___ PROVIDED ENTRIES
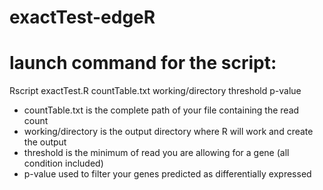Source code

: # exactTest-edgeR
# launch command for the script: 
Rscript exactTest.R countTable.txt working/directory threshold p-value

- countTable.txt is the complete path of your file containing the read count
- working/directory is the output directory where R will work and create the output
- threshold is the minimum of read you are allowing for a gene (all condition included)
- p-value used to filter your genes predicted as differentially expressed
______
- WORK ORDER
The copy must include every record exactly and none of the pictures.

- ANSWER TO THIS PROBLEM
Source code

: # exactTest-edgeR
# launch command for the script: 
Rscript exactTest.R countTable.txt working/directory threshold p-value

- countTable.txt is the complete path of your file containing the read count
- working/directory is the output directory where R will work and create the output
- threshold is the minimum of read you are allowing for a gene (all condition included)
- p-value used to filter your genes predicted as differentially expressed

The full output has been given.